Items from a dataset
-*-*-
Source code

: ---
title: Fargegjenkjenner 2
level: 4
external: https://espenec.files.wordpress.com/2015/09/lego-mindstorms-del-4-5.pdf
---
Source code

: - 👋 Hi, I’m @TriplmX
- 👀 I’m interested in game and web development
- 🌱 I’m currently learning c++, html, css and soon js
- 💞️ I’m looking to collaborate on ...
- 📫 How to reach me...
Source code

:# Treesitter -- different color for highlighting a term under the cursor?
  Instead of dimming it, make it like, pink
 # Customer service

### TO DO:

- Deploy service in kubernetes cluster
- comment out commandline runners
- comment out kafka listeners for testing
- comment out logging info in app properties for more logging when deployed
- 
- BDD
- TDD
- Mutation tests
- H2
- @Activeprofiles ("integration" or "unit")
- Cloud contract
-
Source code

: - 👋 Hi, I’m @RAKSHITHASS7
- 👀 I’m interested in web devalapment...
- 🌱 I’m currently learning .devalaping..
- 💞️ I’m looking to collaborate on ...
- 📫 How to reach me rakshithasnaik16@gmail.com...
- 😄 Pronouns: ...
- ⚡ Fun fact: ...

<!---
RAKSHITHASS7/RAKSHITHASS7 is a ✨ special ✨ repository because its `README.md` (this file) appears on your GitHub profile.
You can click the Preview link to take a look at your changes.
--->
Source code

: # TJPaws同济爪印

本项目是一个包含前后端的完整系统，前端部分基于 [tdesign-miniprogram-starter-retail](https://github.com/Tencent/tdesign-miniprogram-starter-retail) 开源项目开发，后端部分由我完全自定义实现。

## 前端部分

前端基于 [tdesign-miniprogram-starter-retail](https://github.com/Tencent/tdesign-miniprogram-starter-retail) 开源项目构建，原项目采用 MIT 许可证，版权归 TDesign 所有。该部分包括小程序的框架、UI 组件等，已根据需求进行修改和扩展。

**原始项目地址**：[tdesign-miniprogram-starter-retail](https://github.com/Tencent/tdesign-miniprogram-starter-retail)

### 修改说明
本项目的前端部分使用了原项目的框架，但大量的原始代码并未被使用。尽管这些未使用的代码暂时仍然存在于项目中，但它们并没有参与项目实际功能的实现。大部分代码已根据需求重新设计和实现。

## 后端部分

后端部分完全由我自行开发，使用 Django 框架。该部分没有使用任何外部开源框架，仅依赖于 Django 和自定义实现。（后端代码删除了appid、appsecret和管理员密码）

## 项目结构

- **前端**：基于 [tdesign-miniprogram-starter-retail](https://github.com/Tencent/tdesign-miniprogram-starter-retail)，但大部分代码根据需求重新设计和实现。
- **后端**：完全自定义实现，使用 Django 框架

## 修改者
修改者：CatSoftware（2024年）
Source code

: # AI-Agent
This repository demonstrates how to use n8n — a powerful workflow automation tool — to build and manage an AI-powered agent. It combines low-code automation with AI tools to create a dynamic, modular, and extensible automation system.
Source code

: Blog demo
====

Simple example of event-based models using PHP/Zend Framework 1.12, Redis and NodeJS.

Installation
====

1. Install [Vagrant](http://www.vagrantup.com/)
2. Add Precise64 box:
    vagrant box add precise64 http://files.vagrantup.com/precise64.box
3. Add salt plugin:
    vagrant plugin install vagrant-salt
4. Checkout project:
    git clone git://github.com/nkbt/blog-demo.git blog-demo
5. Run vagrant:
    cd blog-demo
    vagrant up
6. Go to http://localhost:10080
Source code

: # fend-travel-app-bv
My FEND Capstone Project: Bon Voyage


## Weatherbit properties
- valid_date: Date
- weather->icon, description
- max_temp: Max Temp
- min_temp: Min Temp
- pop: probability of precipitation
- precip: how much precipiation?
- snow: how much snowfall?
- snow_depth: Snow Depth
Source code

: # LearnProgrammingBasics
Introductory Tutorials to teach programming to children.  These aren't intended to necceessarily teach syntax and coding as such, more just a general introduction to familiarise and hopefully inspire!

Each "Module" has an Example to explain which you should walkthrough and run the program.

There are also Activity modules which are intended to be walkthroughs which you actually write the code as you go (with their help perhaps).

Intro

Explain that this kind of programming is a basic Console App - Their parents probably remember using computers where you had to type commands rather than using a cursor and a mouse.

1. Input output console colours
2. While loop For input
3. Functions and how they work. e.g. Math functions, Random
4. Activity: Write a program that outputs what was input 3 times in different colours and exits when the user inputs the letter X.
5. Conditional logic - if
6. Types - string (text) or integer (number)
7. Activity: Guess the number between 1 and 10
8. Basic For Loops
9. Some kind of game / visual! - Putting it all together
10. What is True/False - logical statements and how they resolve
-*-*-
Directions: Reproduce every entry above. Make each line identical to the original.

Answer area:
Source code

: ---
title: Fargegjenkjenner 2
level: 4
external: https://espenec.files.wordpress.com/2015/09/lego-mindstorms-del-4-5.pdf
---
Source code

: - 👋 Hi, I’m @TriplmX
- 👀 I’m interested in game and web development
- 🌱 I’m currently learning c++, html, css and soon js
- 💞️ I’m looking to collaborate on ...
- 📫 How to reach me...
Source code

:# Treesitter -- different color for highlighting a term under the cursor?
  Instead of dimming it, make it like, pink
 # Customer service

### TO DO:

- Deploy service in kubernetes cluster
- comment out commandline runners
- comment out kafka listeners for testing
- comment out logging info in app properties for more logging when deployed
- 
- BDD
- TDD
- Mutation tests
- H2
- @Activeprofiles ("integration" or "unit")
- Cloud contract
-
Source code

: - 👋 Hi, I’m @RAKSHITHASS7
- 👀 I’m interested in web devalapment...
- 🌱 I’m currently learning .devalaping..
- 💞️ I’m looking to collaborate on ...
- 📫 How to reach me rakshithasnaik16@gmail.com...
- 😄 Pronouns: ...
- ⚡ Fun fact: ...

<!---
RAKSHITHASS7/RAKSHITHASS7 is a ✨ special ✨ repository because its `README.md` (this file) appears on your GitHub profile.
You can click the Preview link to take a look at your changes.
--->
Source code

: # TJPaws同济爪印

本项目是一个包含前后端的完整系统，前端部分基于 [tdesign-miniprogram-starter-retail](https://github.com/Tencent/tdesign-miniprogram-starter-retail) 开源项目开发，后端部分由我完全自定义实现。

## 前端部分

前端基于 [tdesign-miniprogram-starter-retail](https://github.com/Tencent/tdesign-miniprogram-starter-retail) 开源项目构建，原项目采用 MIT 许可证，版权归 TDesign 所有。该部分包括小程序的框架、UI 组件等，已根据需求进行修改和扩展。

**原始项目地址**：[tdesign-miniprogram-starter-retail](https://github.com/Tencent/tdesign-miniprogram-starter-retail)

### 修改说明
本项目的前端部分使用了原项目的框架，但大量的原始代码并未被使用。尽管这些未使用的代码暂时仍然存在于项目中，但它们并没有参与项目实际功能的实现。大部分代码已根据需求重新设计和实现。

## 后端部分

后端部分完全由我自行开发，使用 Django 框架。该部分没有使用任何外部开源框架，仅依赖于 Django 和自定义实现。（后端代码删除了appid、appsecret和管理员密码）

## 项目结构

- **前端**：基于 [tdesign-miniprogram-starter-retail](https://github.com/Tencent/tdesign-miniprogram-starter-retail)，但大部分代码根据需求重新设计和实现。
- **后端**：完全自定义实现，使用 Django 框架

## 修改者
修改者：CatSoftware（2024年）
Source code

: # AI-Agent
This repository demonstrates how to use n8n — a powerful workflow automation tool — to build and manage an AI-powered agent. It combines low-code automation with AI tools to create a dynamic, modular, and extensible automation system.
Source code

: Blog demo
====

Simple example of event-based models using PHP/Zend Framework 1.12, Redis and NodeJS.

Installation
====

1. Install [Vagrant](http://www.vagrantup.com/)
2. Add Precise64 box:
    vagrant box add precise64 http://files.vagrantup.com/precise64.box
3. Add salt plugin:
    vagrant plugin install vagrant-salt
4. Checkout project:
    git clone git://github.com/nkbt/blog-demo.git blog-demo
5. Run vagrant:
    cd blog-demo
    vagrant up
6. Go to http://localhost:10080
Source code

: # fend-travel-app-bv
My FEND Capstone Project: Bon Voyage


## Weatherbit properties
- valid_date: Date
- weather->icon, description
- max_temp: Max Temp
- min_temp: Min Temp
- pop: probability of precipitation
- precip: how much precipiation?
- snow: how much snowfall?
- snow_depth: Snow Depth
Source code

: # LearnProgrammingBasics
Introductory Tutorials to teach programming to children.  These aren't intended to necceessarily teach syntax and coding as such, more just a general introduction to familiarise and hopefully inspire!

Each "Module" has an Example to explain which you should walkthrough and run the program.

There are also Activity modules which are intended to be walkthroughs which you actually write the code as you go (with their help perhaps).

Intro

Explain that this kind of programming is a basic Console App - Their parents probably remember using computers where you had to type commands rather than using a cursor and a mouse.

1. Input output console colours
2. While loop For input
3. Functions and how they work. e.g. Math functions, Random
4. Activity: Write a program that outputs what was input 3 times in different colours and exits when the user inputs the letter X.
5. Conditional logic - if
6. Types - string (text) or integer (number)
7. Activity: Guess the number between 1 and 10
8. Basic For Loops
9. Some kind of game / visual! - Putting it all together
10. What is True/False - logical statements and how they resolve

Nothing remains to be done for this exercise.